Le site PSA d’Aulnay compte actuellement 3100 postes et 300 intérimaires. Tous seront supprimés. Philippe Varin a cependant assuré que le groupe était « conscient de (ses) responsabilités au cœur du tissu industriel français » et que « cela (leur) donne des devoirs ». Il a ainsi promis que « personne ne serait laissé au bord du chemin ».

La moitié des employés de l’usine d’Aulnay sera reclassée en interne à Poissy, en remplacement progressif des intérimaires dont les contrats ne seront pas renouvelés. Ces derniers devraient rester au bord du chemin. Le reste des employés du site sera reclassé en externe, sans plus de précision. L’usine de Rennes-La Janais n’est pas en reste : 1400 emplois seront détruits.

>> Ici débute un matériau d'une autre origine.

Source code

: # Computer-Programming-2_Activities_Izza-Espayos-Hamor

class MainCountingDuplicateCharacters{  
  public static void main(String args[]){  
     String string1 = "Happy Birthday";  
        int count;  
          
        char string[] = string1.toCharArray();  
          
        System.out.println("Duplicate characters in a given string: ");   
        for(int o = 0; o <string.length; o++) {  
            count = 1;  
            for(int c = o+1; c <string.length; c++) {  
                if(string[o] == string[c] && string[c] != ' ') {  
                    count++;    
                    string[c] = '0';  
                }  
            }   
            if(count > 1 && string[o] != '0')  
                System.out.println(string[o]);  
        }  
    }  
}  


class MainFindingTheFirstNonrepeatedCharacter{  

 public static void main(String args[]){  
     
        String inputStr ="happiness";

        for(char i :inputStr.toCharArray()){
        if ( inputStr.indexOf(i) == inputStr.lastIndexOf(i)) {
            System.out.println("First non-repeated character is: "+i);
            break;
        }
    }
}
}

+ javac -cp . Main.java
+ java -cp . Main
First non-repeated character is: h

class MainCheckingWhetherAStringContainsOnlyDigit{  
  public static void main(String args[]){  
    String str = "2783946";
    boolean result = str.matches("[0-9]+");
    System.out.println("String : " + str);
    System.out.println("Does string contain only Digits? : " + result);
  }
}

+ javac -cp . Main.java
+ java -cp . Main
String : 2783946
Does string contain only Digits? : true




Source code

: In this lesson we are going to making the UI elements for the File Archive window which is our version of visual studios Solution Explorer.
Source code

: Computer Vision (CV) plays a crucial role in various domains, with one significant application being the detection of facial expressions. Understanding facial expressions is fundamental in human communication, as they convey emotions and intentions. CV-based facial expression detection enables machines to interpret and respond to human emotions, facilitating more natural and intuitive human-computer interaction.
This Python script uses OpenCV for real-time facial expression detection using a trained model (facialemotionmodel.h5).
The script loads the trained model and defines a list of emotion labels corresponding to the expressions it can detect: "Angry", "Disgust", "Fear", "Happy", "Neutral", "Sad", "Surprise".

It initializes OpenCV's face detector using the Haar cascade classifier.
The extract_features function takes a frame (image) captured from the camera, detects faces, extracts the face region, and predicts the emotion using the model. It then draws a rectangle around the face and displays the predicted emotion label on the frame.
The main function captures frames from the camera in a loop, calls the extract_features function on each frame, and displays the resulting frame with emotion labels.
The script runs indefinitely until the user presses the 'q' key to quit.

Par ailleurs, les dirigeants de l’industriel automobile ont expliqué que l’essentiel des 3600 destructions de postes « hors production » toucheront les effectifs de structure : Recherche et Développement (1400 postes supprimés), direction des marques…

Un « séisme économique » en Seine St Denis.

L’usine d’Aulnay représente 3100 emplois directs qui sont ainsi condamnés, et 300 contrats d’intérimaires. Encore faut-il ajouter à ce chiffre les répercussions au niveau des sous-traitants et des bénéficiaires indirects d’une telle activité. C’est tout le bassin qui est menacé d’assèchement.

Bernard Thibault de la CGT l’expliquait ce matin : « dès lors que Peugeot annonce la suppression de 8 à 10 000 emplois, il faut multiplier par trois voire quatre, pour mesurer l’impact ». Pour Stéphane Troussel, le premier vice-président du conseil général de Seine St Denis, cette fermeture à Aulnay constitue « un séisme économique et social ».

Ceci étant, Philippe Varin a assuré que le groupe « construit un avenir pour Rennes ». La ville bretonne est également très touchée par la restructuration annoncée. 1 400 postes devraient être supprimés sur les 5 600 actuels. Le directeur industriel de PSA Denis Martin a ce matin « pris l’engagement d’un nouveau véhicule en 2016 » sur le site Rennes-La Janais. Selon des sources syndicales, il pourrait s’agir « d’un véhicule moyenne gamme, équivalent C4 Picasso ».

Après ces annonces, le titre de PSA a d'abord enregistré une progression de 1,37% à la mi-journée à la Bourse de Paris. Mais le cours de l'action a plongé dans l'après-midi pour atteindre son plus bas historique en fin de séance. Une descente amorcée alors que le ministre Arnaud Montebourg indiquait devant les sénateurs "ne pas accepter le plan en l'état".